- [Activity]:
Within the records below, how many lines contain "Solution"? The answer is that number alone.

Start of Records to process

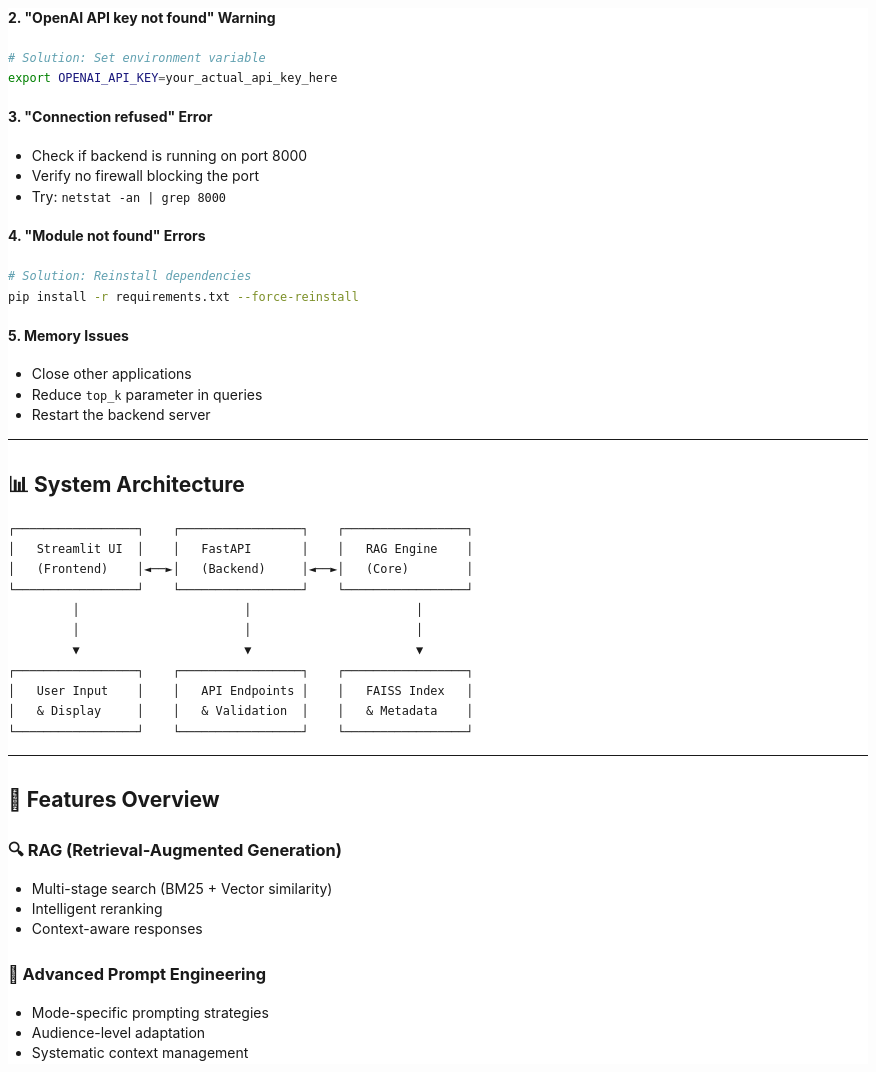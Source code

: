 #### **2. "OpenAI API key not found" Warning**
```bash
# Solution: Set environment variable
export OPENAI_API_KEY=your_actual_api_key_here
```

#### **3. "Connection refused" Error**
- Check if backend is running on port 8000
- Verify no firewall blocking the port
- Try: `netstat -an | grep 8000`

#### **4. "Module not found" Errors**
```bash
# Solution: Reinstall dependencies
pip install -r requirements.txt --force-reinstall
```

#### **5. Memory Issues**
- Close other applications
- Reduce `top_k` parameter in queries
- Restart the backend server

---

## 📊 **System Architecture**

```
┌─────────────────┐    ┌─────────────────┐    ┌─────────────────┐
│   Streamlit UI  │    │   FastAPI       │    │   RAG Engine    │
│   (Frontend)    │◄──►│   (Backend)     │◄──►│   (Core)        │
└─────────────────┘    └─────────────────┘    └─────────────────┘
         │                       │                       │
         │                       │                       │
         ▼                       ▼                       ▼
┌─────────────────┐    ┌─────────────────┐    ┌─────────────────┐
│   User Input    │    │   API Endpoints │    │   FAISS Index   │
│   & Display     │    │   & Validation  │    │   & Metadata    │
└─────────────────┘    └─────────────────┘    └─────────────────┘
```

---

## 🎨 **Features Overview**

### **🔍 RAG (Retrieval-Augmented Generation)**
- Multi-stage search (BM25 + Vector similarity)
- Intelligent reranking
- Context-aware responses

### **🎯 Advanced Prompt Engineering**
- Mode-specific prompting strategies
- Audience-level adaptation
- Systematic context management
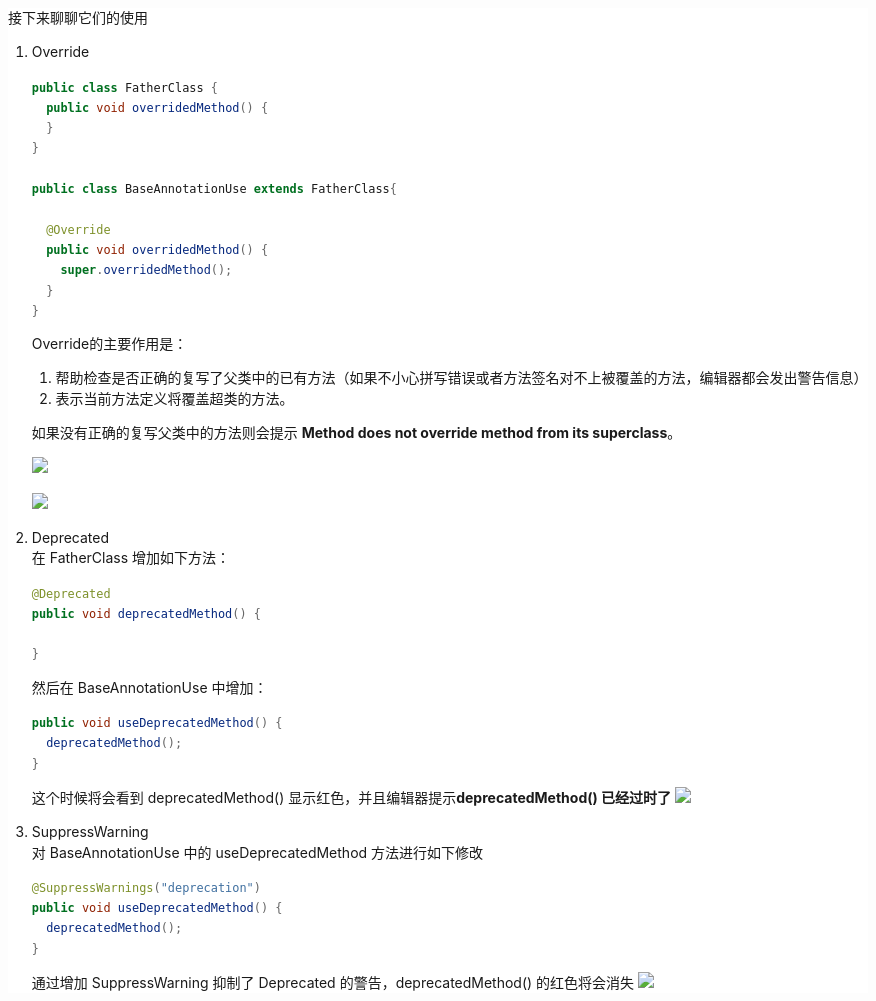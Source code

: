 接下来聊聊它们的使用

1. Override

   ```java
   public class FatherClass {
     public void overridedMethod() { 
     } 
   }

   public class BaseAnnotationUse extends FatherClass{
     
     @Override
     public void overridedMethod() {
       super.overridedMethod();
     }
   }
   ```

   Override的主要作用是：
   1. 帮助检查是否正确的复写了父类中的已有方法（如果不小心拼写错误或者方法签名对不上被覆盖的方法，编辑器都会发出警告信息）
   2. 表示当前方法定义将覆盖超类的方法。

   如果没有正确的复写父类中的方法则会提示 **Method does not override method from its superclass**。

   ![](https://github.com/firstdream10/Awesome-Android-Learning-Guide/blob/annotation/images/override_error_pic.png)

   ![](https://github.com/firstdream10/Awesome-Android-Learning-Guide/blob/annotation/images/overrided_error.png)


2. Deprecated</br>
  在 FatherClass 增加如下方法：

   ```java
   @Deprecated
   public void deprecatedMethod() {
   
   }
   ```
   然后在 BaseAnnotationUse 中增加：

   ```java
   public void useDeprecatedMethod() {
  	 deprecatedMethod();
   }
   ```
   这个时候将会看到 deprecatedMethod\(\) 显示红色，并且编辑器提示**deprecatedMethod\(\) 已经过时了**
      ![](https://github.com/firstdream10/Awesome-Android-Learning-Guide/blob/annotation/images/deprecated_warning.png)

3. SuppressWarning</br>
  对 BaseAnnotationUse 中的 useDeprecatedMethod 方法进行如下修改
   ```java
   @SuppressWarnings("deprecation")
   public void useDeprecatedMethod() {
  	 deprecatedMethod();
   }
   ```
    通过增加 SuppressWarning 抑制了 Deprecated 的警告，deprecatedMethod\(\) 的红色将会消失
      ![](https://github.com/firstdream10/Awesome-Android-Learning-Guide/blob/annotation/images/suppress_warning.png)

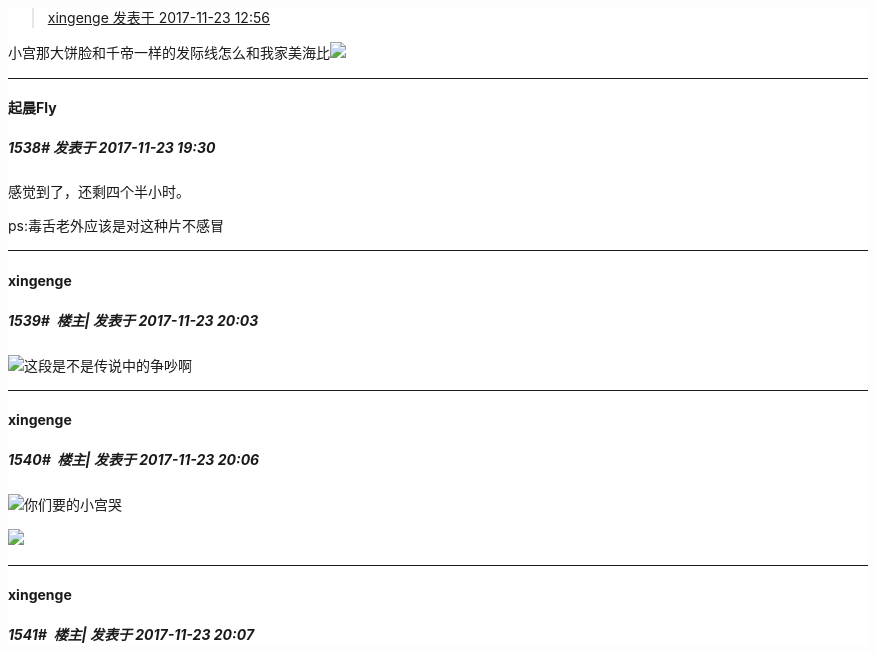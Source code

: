 

<blockquote><a href="httphttps://bbs.saraba1st.com/2b/forum.php?mod=redirect&amp;goto=findpost&amp;pid=37808988&amp;ptid=1506111" target="_blank">xingenge 发表于 2017-11-23 12:56</a></blockquote>
小宫那大饼脸和千帝一样的发际线怎么和我家美海比<img src="https://static.saraba1st.com/image/smiley/face2017/018.png" referrerpolicy="no-referrer">







-----

####  起晨Fly  
##### 1538#       发表于 2017-11-23 19:30




感觉到了，还剩四个半小时。

ps:毒舌老外应该是对这种片不感冒







-----

####  xingenge  
##### 1539#         楼主| 发表于 2017-11-23 20:03



<img src="https://static.saraba1st.com/image/smiley/face2017/001.png" referrerpolicy="no-referrer">这段是不是传说中的争吵啊







-----

####  xingenge  
##### 1540#         楼主| 发表于 2017-11-23 20:06



<img src="https://static.saraba1st.com/image/smiley/face2017/066.png" referrerpolicy="no-referrer">你们要的小宫哭

<img src="http://wx2.sinaimg.cn/large/740ca5e5gy1fls9w59wr1j20xc0irkad.jpg" referrerpolicy="no-referrer">







-----

####  xingenge  
##### 1541#         楼主| 发表于 2017-11-23 20:07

End of Records to process

- [Answer for this exercise]:
2